# TASK BRIEF
Word for word, restate each entry that appears below.
━━━━━ RECORDS PROVIDED
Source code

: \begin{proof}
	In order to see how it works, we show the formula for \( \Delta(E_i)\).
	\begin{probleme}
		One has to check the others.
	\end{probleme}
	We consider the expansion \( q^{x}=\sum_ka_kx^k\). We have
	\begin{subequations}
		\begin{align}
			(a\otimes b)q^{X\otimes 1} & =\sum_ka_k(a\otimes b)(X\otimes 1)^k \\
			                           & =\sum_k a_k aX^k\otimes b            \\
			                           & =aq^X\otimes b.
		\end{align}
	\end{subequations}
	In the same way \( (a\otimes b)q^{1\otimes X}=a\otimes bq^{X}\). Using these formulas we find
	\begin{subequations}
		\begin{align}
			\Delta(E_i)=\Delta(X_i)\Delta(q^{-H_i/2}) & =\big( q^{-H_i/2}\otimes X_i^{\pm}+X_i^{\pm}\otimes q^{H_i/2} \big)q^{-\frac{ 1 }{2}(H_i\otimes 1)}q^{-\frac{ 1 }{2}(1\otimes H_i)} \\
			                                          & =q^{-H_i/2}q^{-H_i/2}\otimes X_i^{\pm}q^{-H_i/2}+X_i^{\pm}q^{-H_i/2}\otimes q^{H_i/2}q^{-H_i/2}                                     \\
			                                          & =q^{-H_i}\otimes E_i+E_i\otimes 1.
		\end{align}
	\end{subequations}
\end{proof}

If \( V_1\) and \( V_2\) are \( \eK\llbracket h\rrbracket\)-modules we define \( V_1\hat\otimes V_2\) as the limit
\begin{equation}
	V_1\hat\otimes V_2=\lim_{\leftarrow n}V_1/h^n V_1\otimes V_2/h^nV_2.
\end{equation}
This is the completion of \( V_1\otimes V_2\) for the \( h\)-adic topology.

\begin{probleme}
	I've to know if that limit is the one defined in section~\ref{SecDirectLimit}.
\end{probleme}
━━━━━━━━━━
# RESPONSE AREA
Source code

: \begin{proof}
	In order to see how it works, we show the formula for \( \Delta(E_i)\).
	\begin{probleme}
		One has to check the others.
	\end{probleme}
	We consider the expansion \( q^{x}=\sum_ka_kx^k\). We have
	\begin{subequations}
		\begin{align}
			(a\otimes b)q^{X\otimes 1} & =\sum_ka_k(a\otimes b)(X\otimes 1)^k \\
			                           & =\sum_k a_k aX^k\otimes b            \\
			                           & =aq^X\otimes b.
		\end{align}
	\end{subequations}
	In the same way \( (a\otimes b)q^{1\otimes X}=a\otimes bq^{X}\). Using these formulas we find
	\begin{subequations}
		\begin{align}
			\Delta(E_i)=\Delta(X_i)\Delta(q^{-H_i/2}) & =\big( q^{-H_i/2}\otimes X_i^{\pm}+X_i^{\pm}\otimes q^{H_i/2} \big)q^{-\frac{ 1 }{2}(H_i\otimes 1)}q^{-\frac{ 1 }{2}(1\otimes H_i)} \\
			                                          & =q^{-H_i/2}q^{-H_i/2}\otimes X_i^{\pm}q^{-H_i/2}+X_i^{\pm}q^{-H_i/2}\otimes q^{H_i/2}q^{-H_i/2}                                     \\
			                                          & =q^{-H_i}\otimes E_i+E_i\otimes 1.
		\end{align}
	\end{subequations}
\end{proof}

If \( V_1\) and \( V_2\) are \( \eK\llbracket h\rrbracket\)-modules we define \( V_1\hat\otimes V_2\) as the limit
\begin{equation}
	V_1\hat\otimes V_2=\lim_{\leftarrow n}V_1/h^n V_1\otimes V_2/h^nV_2.
\end{equation}
This is the completion of \( V_1\otimes V_2\) for the \( h\)-adic topology.

\begin{probleme}
	I've to know if that limit is the one defined in section~\ref{SecDirectLimit}.
\end{probleme}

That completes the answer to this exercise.